The annual process that we all face as taxpayers is now underway — pulling together documents to file your federal, state and local tax paperwork. One aspect of the federal tax code that will change significantly in 2018 involves charitable giving. The changes are raising questions for tax specialists, taxpayers and charitable organizations that receive donations. Here’s what you need to know.
While we would like to believe charitable giving is purely motivated by an individual’s desire to benefit a cause near and dear to his or her heart, tax savings can be a driver. One side effect of the Tax Cuts and Job Act of 2017 (TCJA) is its potential impact on charitable giving.
Specifically, three changes to the tax code may diminish charitable gifts:
1. Lowering the individual income tax rates reduces the value of the charitable tax deduction.
2. Fewer individuals will itemize their deductions due to the increase in the standard deduction to $12,000 for individuals and $24,000 for couples, and the decision to cap the deduction for state and local taxes at $10,000. An estimate by the Tax Policy Center suggests the changes will shrink the number of households claiming an itemized deduction for their charitable gifts from $37 million to about $16 million in 2018.
3. And, an increase in the estate tax exemption to $11.2 million for individuals or $22.4 million for couples. This means fewer estates are taxable, eliminating the need for individuals to reduce the size of their estates through charitable donations.
Thankfully, most people give to make an impact, not just for the tax savings, and there still are ways to capitalize on those gifts. First, consider gifting from your IRA, also known as a Qualified Charitable Deduction or QCD. IRA owners ages 70½ and older can gift up to $100,000 annually directly from their IRAs. This is especially attractive to donors who do not itemize since it reduces their taxable income. Certain rules and restrictions apply.
Second, consider “bunching.” Bunching refers to the strategy of combining gifts that would be made over several years into a single gift so that your itemized deductions exceed the standard deduction. There are several options beyond simply writing a large check to a single charity. You might consider funding a donor-advised fund, which allows you to donate money and take a tax deduction in the same year and then pay the money to select charities over time. Other options to consider for large gifts include charitable remainder trusts or charitable gift annuities. Because the deductions for remainder trusts and gift annuities tend to be larger, you may be able to itemize in the year a gift is made and retain a lifetime annuity payment in the process.
A third option is to make a gift of highly appreciated assets. This allows the donor to avoid the capital gains tax that would be due if the assets were sold, offering tax savings even if the taxpayer uses the standard deduction. This strategy also can be used in combination with the other options listed above.
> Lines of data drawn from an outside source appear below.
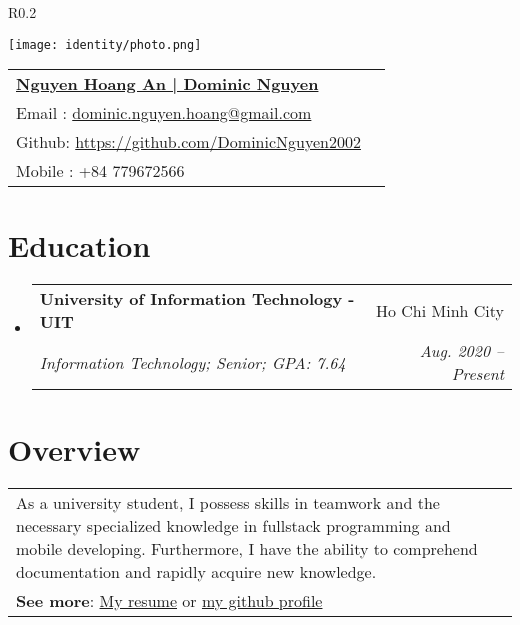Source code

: \documentclass[letterpaper,11pt]{article}
\makeatletter
\newcommand{\resumeSubheading}[4]{
  \vspace{-1pt}\item
    \begin{tabular*}{0.97\textwidth}{l@{\extracolsep{\fill}}r}
      \textbf{#1} & #2 \\
      \textit{\small#3} & \textit{\small #4} \\
    \end{tabular*}\vspace{-5pt}
}
\newcommand{\resumeSubHeadingListStart}{\begin{itemize}[leftmargin=*]}
\newcommand{\resumeSubHeadingListEnd}{\end{itemize}}
\makeatother
\begin{document}


\begin{wrapfigure}{R}{0.2\textwidth}
  \vspace{-2.2cm}
  \begin{center}
    \texttt{[image: identity/photo.png]}
  \end{center}
\end{wrapfigure}


\begin{tabular*}{\textwidth}{l@{\extracolsep{\fill}}r}
  \textbf{\href{https://github.com/DominicNguyen2002/}{\Large Nguyen Hoang An | Dominic Nguyen}} \\
  \vspace{1.5mm}
  Email : \href{mailto:dominic.nguyen.hoang@gmail.com}{dominic.nguyen.hoang@gmail.com} \\
  \vspace{1.5mm}
  Github: \href{https://github.com/DominicNguyen2002/}{https://github.com/DominicNguyen2002}\\
  \vspace{1.5mm}
  Mobile : +84 779672566
\end{tabular*}


\section{Education}
\resumeSubHeadingListStart
\resumeSubheading
{University of Information Technology - UIT}{Ho Chi Minh City}
{Information Technology; Senior; GPA: 7.64 }{Aug. 2020 -- Present}

\resumeSubHeadingListEnd


\section{Overview}
\vspace{2mm}
\begin{tabular}{p{\textwidth} r}
  As a university student, I possess skills in teamwork and the necessary specialized knowledge in fullstack programming and mobile developing.
  Furthermore, I have the ability to comprehend documentation and rapidly acquire new knowledge.
  \vspace{2mm}
  \\ \textbf{See more}: \href{https://github.com/ominicNguyen2002/resume/}{My resume} or \href{https://github.com/ominicNguyen2002/}{my github profile}
\end{tabular}
\end{document}
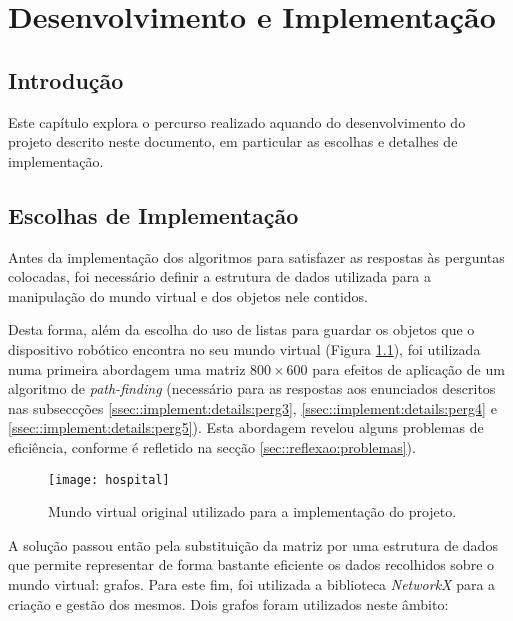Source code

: \chapter{Desenvolvimento e Implementação}
\label{ch::implement}

\section{Introdução}
\label{sec::implement:intro}

Este capítulo explora o percurso realizado aquando do desenvolvimento do projeto descrito neste documento, em particular as escolhas e detalhes de implementação.


\section{Escolhas de Implementação}
\label{sec::implement:struct}

Antes da implementação dos algoritmos para satisfazer as respostas às perguntas colocadas, foi necessário definir a estrutura de dados utilizada para a manipulação do mundo virtual e dos objetos nele contidos.

Desta forma, além da escolha do uso de listas para guardar os objetos que o dispositivo robótico encontra no seu mundo virtual (Figura \ref{fig::hospital}), foi utilizada numa primeira abordagem uma matriz $800\times600$ para efeitos de aplicação de um algoritmo de \textit{path-finding} (necessário para as respostas aos enunciados descritos nas subseccções \ref{ssec::implement:details:perg3}, \ref{ssec::implement:details:perg4} e \ref{ssec::implement:details:perg5}). Esta abordagem revelou alguns problemas de eficiência, conforme é refletido na secção \ref{sec::reflexao:problemas}).

\begin{figure}[!hbtp]
    \centering
    \texttt{[image: hospital]}
    \caption[Mundo utilizado para implementação do projeto]{Mundo virtual original utilizado para a implementação do projeto.}
    \label{fig::hospital}
\end{figure}

A solução passou então pela substituição da matriz por uma estrutura de dados que permite representar de forma bastante eficiente os dados recolhidos sobre o mundo virtual: grafos. Para este fim, foi utilizada a biblioteca \emph{NetworkX} \cite{NetworkX} para a criação e gestão dos mesmos. Dois grafos foram utilizados neste âmbito:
One last thought: high net worth philanthropic individuals should review their estate plans. If your estate plan calls for giving everything over the estate tax exemption amount to charity to avoid paying any estate tax, your plan may no longer benefit your favorite charity if your estate is under $11.2 million.
We are blessed in West Michigan with a culture of philanthropy. The charitable spirit is especially prevalent with prominent families in the region who set an example for many of us to follow. This culture is not likely to change simply because of changes in tax law. But it is important to fully understand the new tax code so you can determine how to maximize the impact of your giving on the charitable organization while at the same time maximizing the tax benefit for you and your estate.
In the end, we are reminded of the words of Aristotle.
“To give away money is an easy matter and in any man’s power. But to decide to whom to give it, and how large and when, and for what purpose and how, is neither in every man’s power nor an easy matter.”